Dataset items:
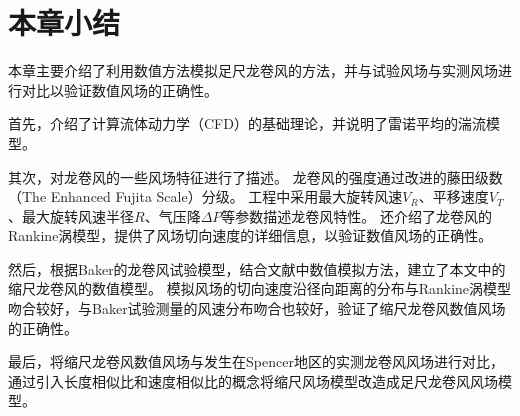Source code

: \section{本章小结}
本章主要介绍了利用数值方法模拟足尺龙卷风的方法，并与试验风场与实测风场进行对比以验证数值风场的正确性。

首先，介绍了计算流体动力学（CFD）的基础理论，并说明了雷诺平均的湍流模型。

其次，对龙卷风的一些风场特征进行了描述。
龙卷风的强度通过改进的藤田级数（The Enhanced Fujita Scale）分级。
工程中采用最大旋转风速$V_R$、平移速度$V_T$、最大旋转风速半径$R$、气压降$\Delta P$等参数描述龙卷风特性。
还介绍了龙卷风的Rankine涡模型，提供了风场切向速度的详细信息，以验证数值风场的正确性。

然后，根据Baker的龙卷风试验模型，结合文献中数值模拟方法，建立了本文中的缩尺龙卷风的数值模型。
模拟风场的切向速度沿径向距离的分布与Rankine涡模型吻合较好，与Baker试验测量的风速分布吻合也较好，验证了缩尺龙卷风数值风场的正确性。

最后，将缩尺龙卷风数值风场与发生在Spencer地区的实测龙卷风风场进行对比，通过引入长度相似比和速度相似比的概念将缩尺风场模型改造成足尺龙卷风风场模型。
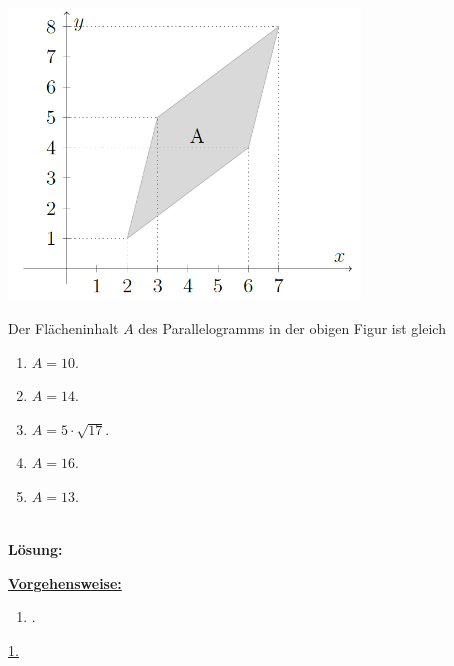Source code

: \subsection*{}
\begin{center}
	\includegraphics[width=0.7\textwidth]{pictures/aufgabe2_7}
\end{center}
Der Flächeninhalt $ A $ des Parallelogramms in der obigen Figur ist gleich
\renewcommand{\labelenumi}{(\alph{enumi})}
\begin{enumerate}
	\item 
	$ A = 10 $.
	\item
	$ A = 14 $.
	\item
	$ A = 5 \cdot  \sqrt{17} $.
	\item
	$ A = 16 $.
	\item
	$ A = 13 $.
\end{enumerate}
\ \\
\textbf{Lösung:}
\begin{mdframed}
\underline{\textbf{Vorgehensweise:}}
\renewcommand{\labelenumi}{\theenumi.}
\begin{enumerate}
\item .
\end{enumerate}
\end{mdframed}

\underline{1. }\\

\newpage

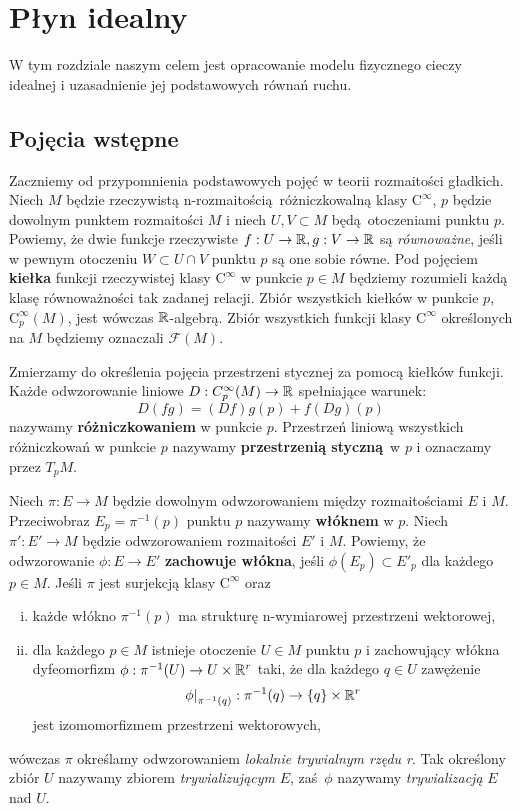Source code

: \chapter{Płyn idealny} W tym rozdziale naszym celem jest opracowanie modelu fizycznego cieczy idealnej i uzasadnienie jej podstawowych równań ruchu.

\section{Pojęcia wstępne}
Zaczniemy od przypomnienia podstawowych pojęć w teorii rozmaitości gładkich. Niech \(M\) będzie rzeczywistą n-rozmaitością różniczkowalną klasy \(\mathrm{C}^\infty\), \(p\) będzie dowolnym punktem rozmaitości \(M\) i niech \(U, V\subset M\) będą otoczeniami punktu \(p\). Powiemy, że dwie funkcje rzeczywiste \(f:U\to\mathbb{R}, g:V\to\mathbb{R}\) są \emph{równoważne}, jeśli w pewnym otoczeniu \(W\subset U\cap V\) punktu \(p\) są one sobie równe. Pod pojęciem \textbf{kiełka} funkcji rzeczywistej klasy \(\mathrm{C}^\infty\) w punkcie \(p\in M\) będziemy rozumieli każdą klasę równoważności tak zadanej relacji. Zbiór wszystkich kiełków w punkcie \(p\), \(\mathrm{C}_p^\infty(M)\), jest wówczas \(\mathbb{R}\)-algebrą. Zbiór wszystkich funkcji klasy \(\mathrm{C}^\infty\) określonych na \(M\) będziemy oznaczali \(\mathcal{F}(M)\). 

Zmierzamy do określenia pojęcia przestrzeni stycznej za pomocą kiełków funkcji. Każde odwzorowanie liniowe \(D:C_p^\infty(M)\to\mathbb{R}\) spełniające warunek:
\begin{equation}\label{eq:differentiation}
D(fg) = (Df)g(p) + f(Dg)(p)
\end{equation}
nazywamy \textbf{różniczkowaniem} w punkcie \(p\). Przestrzeń liniową wszystkich różniczkowań w punkcie \(p\) nazywamy \textbf{przestrzenią styczną} w \(p\) i oznaczamy przez \(T_pM\).

Niech \(\pi: E\to M\) będzie dowolnym odwzorowaniem między rozmaitościami \(E\) i \(M\). Przeciwobraz \(E_p = \pi^{-1}(p)\) punktu \(p\) nazywamy \textbf{włóknem} w \(p\). Niech \(\pi': E'\to M\) będzie odwzorowaniem rozmaitości \(E'\) i \(M\). Powiemy, że odwzorowanie \(\phi:E\to E'\) \textbf{zachowuje włókna}, jeśli \(\phi(E_p)\subset E'_p\) dla każdego \(p\in M\). Jeśli \(\pi\) jest surjekcją klasy \(\mathrm{C}^\infty\) oraz
\begin{enumerate}[i)]
\item każde włókno \(\pi^{-1}(p)\) ma strukturę n-wymiarowej przestrzeni wektorowej,
\item dla każdego \(p\in M\) istnieje otoczenie \(U\in M\) punktu \(p\) i zachowujący włókna dyfeomorfizm \(\phi: \pi^{-1}(U)\to U\times \mathbb{R}^r\) taki, że dla każdego \(q\in U\) zawężenie
\begin{equation*}
\left.\phi\right|_{\pi^{-1}(q)}:\pi^{-1}(q)\to \{q\} \times \mathbb{R}^r
\end{equation*}
jest izomomorfizmem przestrzeni wektorowych,

\end{enumerate}
wówczas \(\pi\) określamy odwzorowaniem \emph{lokalnie trywialnym rzędu r}.  Tak określony zbiór \(U\) nazywamy zbiorem \emph{trywializującym} \(E\), zaś \(\phi\) nazywamy \emph{trywializacją} \(E\) nad \(U\).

What is expected
Your job is to copy out every line from the records above that has the word "underline".

Exercise result
\underline{\textbf{Vorgehensweise:}}
\underline{1. }\\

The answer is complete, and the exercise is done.